Fue en 1979 cuando Businessweek publicó su mítica portada: “La muerte de las acciones”. El razonamiento detrás de esta contundente sentencia era el alejamiento de millones de inversores de un mercado, el de la renta variable, que veía como las elevadas tasas de inflación de la década de los setenta le restaban el atractivo a la inversión en acciones.
Aunque tradicionalmente las acciones habían sido una buena cobertura para tasas de inflación razonables, la subida de los precios de aquellos años –en algunos casos llegando a los dos dígitos– había restado atractivo a la renta variable frente a los altos tipos de los bonos y, sobre todo, ante el buen comportamiento de los activos reales.
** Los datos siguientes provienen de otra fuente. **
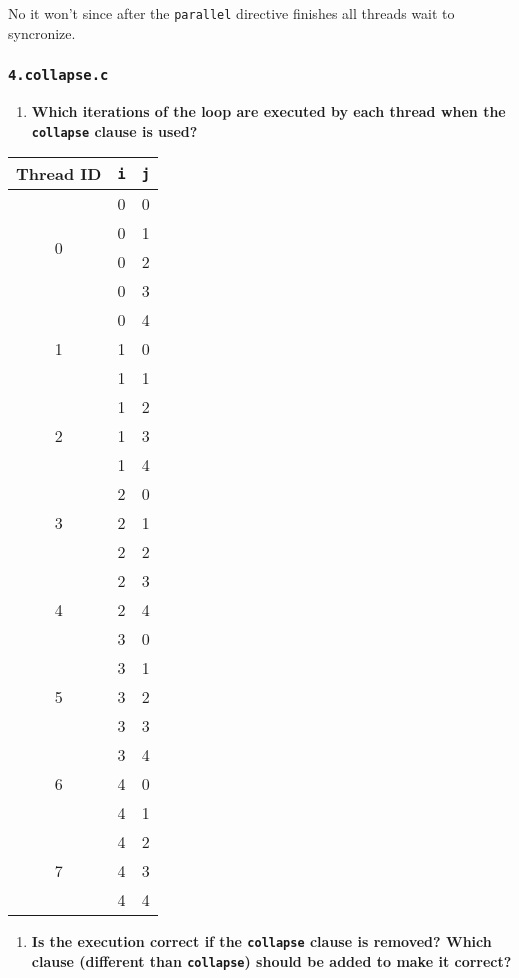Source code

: \documentclass[a4paper]{article}
\begin{document}
No it won't since after the \verb|parallel| directive finishes all threads wait to syncronize.

\subsubsection{\texttt{4.collapse.c}}
\begin{enumerate}
	\item \textbf{Which iterations of the loop are executed by each thread when the \texttt{collapse} clause is used?}
\end{enumerate}

\begin{table}[H]
	\centering
	\begin{tabular}{crr}
		Thread ID & \verb|i| & \verb|j| \\
		\hline
		\multirow{4}{*}{0} & 0 & 0 \\
		& 0 & 1 \\
		& 0 & 2 \\
		& 0 & 3 \\
		\hline
		\multirow{3}{*}{1} & 0 & 4 \\
		& 1 & 0 \\
		& 1 & 1 \\
		\hline
		\multirow{3}{*}{2} & 1 & 2 \\
		& 1 & 3 \\
		& 1 & 4 \\
		\hline
		\multirow{3}{*}{3} & 2 & 0 \\
		& 2 & 1 \\
		& 2 & 2 \\
		\hline
		\multirow{3}{*}{4} & 2 & 3 \\
		& 2 & 4 \\
		& 3 & 0 \\
		\hline
		\multirow{3}{*}{5} & 3 & 1 \\
		& 3 & 2 \\
		& 3 & 3 \\
		\hline
		\multirow{3}{*}{6} & 3 & 4 \\
		& 4 & 0 \\
		& 4 & 1 \\
		\hline
		\multirow{3}{*}{7} & 4 & 2 \\
		& 4 & 3 \\
		& 4 & 4 \\
	\end{tabular}
\end{table}

\begin{enumerate}[resume]
	\item \textbf{Is the execution correct if the \texttt{collapse} clause is removed? Which clause (different than \texttt{collapse}) should be added to make it correct?}
\end{enumerate}
\end{document}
Evidentemente en un entorno como ese la rentabilidad que un inversor en renta variable exigía a las acciones era consecuente con la situación del activo libre de riesgo. Por ejemplo, la rentabilidad ofrecida por el bono a diez años estadounidense en ese año 1979 ascendía al 10.33%, mientras que el ratio precio/beneficios del S&P 500 era de 7.42 veces, o lo que es lo mismo una rentabilidad implícita del 13.47%.
Lo que pasó después ya es parte de la historia, la inflación gradualmente se normalizó y esas inversiones realizadas a PER 7 arrojaron al inversor en acciones un retorno del 403.75% en los siguientes diez años, un 17.54% anual. Al final, las acciones no estaban tan muertas como parecía.
Avanzando casi cuarenta años en el tiempo nos encontramos en un entorno que es diametralmente opuesto. En la actualidad, nos movemos en un escenario de inflaciones extremadamente bajas y, al igual que sucedía en 1979 (las opiniones vertidas en el artículo de Businessweek suenan tremendamente familiares), tendemos a extrapolar la situación actual al futuro de manera invariable.
Si es así, si pensamos que la inflación va a estar de manera sostenida por debajo del 2% y los tipos de interés se moverán en consecuencia, podemos convivir perfectamente con Bolsas que cotizan a 20 veces beneficios, al fin y al cabo eso supone una rentabilidad del 5%, bastante más de lo que nos ofrece casi cualquier bono desarrollado en un plazo de diez años.
El problema al que nos enfrentamos es otro: ¿Y si no es así? ¿Y sí la inflación vuelve a repuntar de manera gradual? ¿Y si, después de un ciclo expansivo de nueve años en Estados Unidos, la rentabilidad que nos ofrece una inversión se empieza a igualar con el coste de financiarla? En un entorno así, el riesgo que se asume no sé si se encuentra bien remunerado realizando una inversión a PER 20.
No resulta fácil decantarse por ninguno de los dos escenarios. El primero se encuentra reforzado por los notables cambios que afronta el mundo; la globalización, las nuevas fuentes de energía, los cambios tecnológicos. Todo ello tira de los precios de bienes y servicios a la baja, pero si algo nos ha demostrado la historia económica es la capacidad de adaptación a los cambios. A esto tenemos que añadir, que de mantenerse este escenario, lo que podemos esperar de la renta fija y de la renta variable son retornos bajos durante los próximos años, sino lustros.
El supuesto del segundo escenario quizás sería más traumático en el corto plazo, pero permitiría realizar, en un futuro no tan lejano, inversiones a tasas de rentabilidad más acordes con lo que un inversor debería esperar en el largo plazo.
En un entorno de valoraciones tan ajustadas se hace más necesario que nunca la gestión activa, la búsqueda de oportunidades y la realización de inversiones a múltiplos que nos puedan ofrecer retornos atractivos en el medio plazo. En este sentido, las mejores opciones las seguimos encontrando en Europa, donde su mejor valoración relativa frente a Estados Unidos y, especialmente, la menor madurez de su ciclo económico nos parecen factores diferenciales.
Tribuna de David Ardura, subdirector de Gestión de Gesconsult.